◆ ACTIVITY
Copy exactly. Begin with the line that contains "[ Mips.LABEL switchExit ]" and stop after the last line of the records.

(DATA FOR THE TASK)

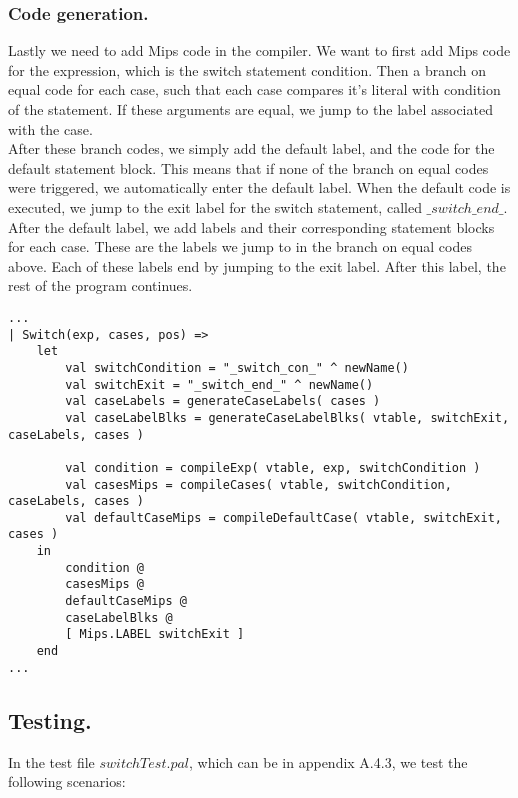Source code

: \documentclass[12pt]{article}
\begin{document}
\pagebreak

\subsubsection{Code generation.}

\noindent Lastly we need to add Mips code in the compiler. We want to first add Mips code for the expression, which is the switch statement condition. Then a branch on equal code for each case, such that each case compares it's literal with condition of the statement. If these arguments are equal, we jump to the label associated with the case.\\

After these branch codes, we simply add the default label, and the code for the default statement block. This means that if none of the branch on equal codes were triggered, we automatically enter the default label. When the default code is executed, we jump to the exit label for the switch statement, called $\_switch\_end\_$. \\

After the default label, we add labels and their corresponding statement blocks for each case. These are the labels we jump to in the branch on equal codes above. Each of these labels end by jumping to the exit label. After this label, the rest of the program continues.

\begin{lstlisting}[caption=Compiler code for generating the Mips instructions]
...
| Switch(exp, cases, pos) =>
    let 
        val switchCondition = "_switch_con_" ^ newName()
        val switchExit = "_switch_end_" ^ newName()
        val caseLabels = generateCaseLabels( cases )
        val caseLabelBlks = generateCaseLabelBlks( vtable, switchExit, caseLabels, cases )

        val condition = compileExp( vtable, exp, switchCondition )
        val casesMips = compileCases( vtable, switchCondition, caseLabels, cases )
        val defaultCaseMips = compileDefaultCase( vtable, switchExit, cases ) 
    in
        condition @
        casesMips @
        defaultCaseMips @
        caseLabelBlks @
        [ Mips.LABEL switchExit ]
    end
...
\end{lstlisting}

\subsection{Testing.}

In the test file $switchTest.pal$, which can be in appendix A.4.3, we test the following scenarios:
\end{document}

(End DATA FOR THE TASK)

◆ TASK RESPONSE
        [ Mips.LABEL switchExit ]
    end
...
\end{lstlisting}

\subsection{Testing.}

In the test file $switchTest.pal$, which can be in appendix A.4.3, we test the following scenarios:
\end{document}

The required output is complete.